> _Directions for this task_:
Please filter the data below down to the lines holding the string "Email".

> _Provided entries_:
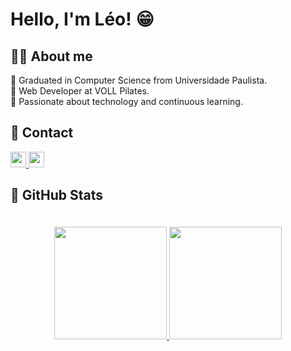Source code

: # Hello, I'm Léo! 😁

## 👨‍💻 About me
 🔹 Graduated in Computer Science from Universidade Paulista.</br>
 🔹 Web Developer at VOLL Pilates.</br>
 🔹 Passionate about technology and continuous learning.
  

## 📩 Contact
<div>
 <a href="https://www.linkedin.com/in/leonardotguimaraes/">
  <img src="https://img.shields.io/badge/Linkedin-282C34?gmail=for-the-badge&logo=Linkedin&logoColor=0077B5"  height="25" />
 </a>
 <a href="mailto:leonardotg07@hotmail.com">
  <img src="https://img.shields.io/badge/Hotmail-282C34?hotmail=for-the-badge&logo=hotmail&logoColor=D14836"  height="25" />
 </a>
</div>

## 🤖 GitHub Stats
<div style="display:flex; justify-content:center; padding:20px;">
  <a href="https://github.com/LeonardoT07/">
   <img height="180em" src="https://github-readme-stats.vercel.app/api?username=LeonardoT07&show_icons=true&theme=tokyonight"/>
   <img height="180em" src="https://github-readme-stats.vercel.app/api/top-langs/?username=LeonardoT07&hide=html&layout=compact&theme=tokyonight"/>
  </a>
</div>
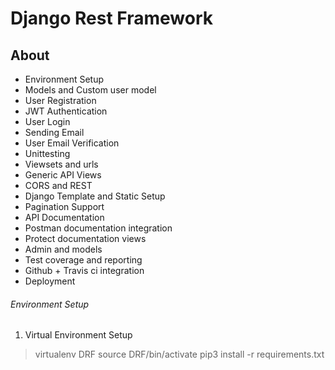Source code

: # Django Rest Framework
## About

- Environment Setup
- Models and Custom user model
- User Registration
- JWT Authentication
- User Login 
- Sending Email
- User Email Verification
- Unittesting
- Viewsets and urls
- Generic API Views
- CORS and REST
- Django Template and Static Setup
- Pagination Support
- API Documentation
- Postman documentation integration
- Protect documentation views
- Admin and models
- Test coverage and reporting
- Github + Travis ci integration
- Deployment

###### Environment Setup 
1. Virtual Environment Setup
> virtualenv DRF
> source DRF/bin/activate
> pip3 install -r requirements.txt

> _Answer to the exercise_:
- Sending Email
- User Email Verification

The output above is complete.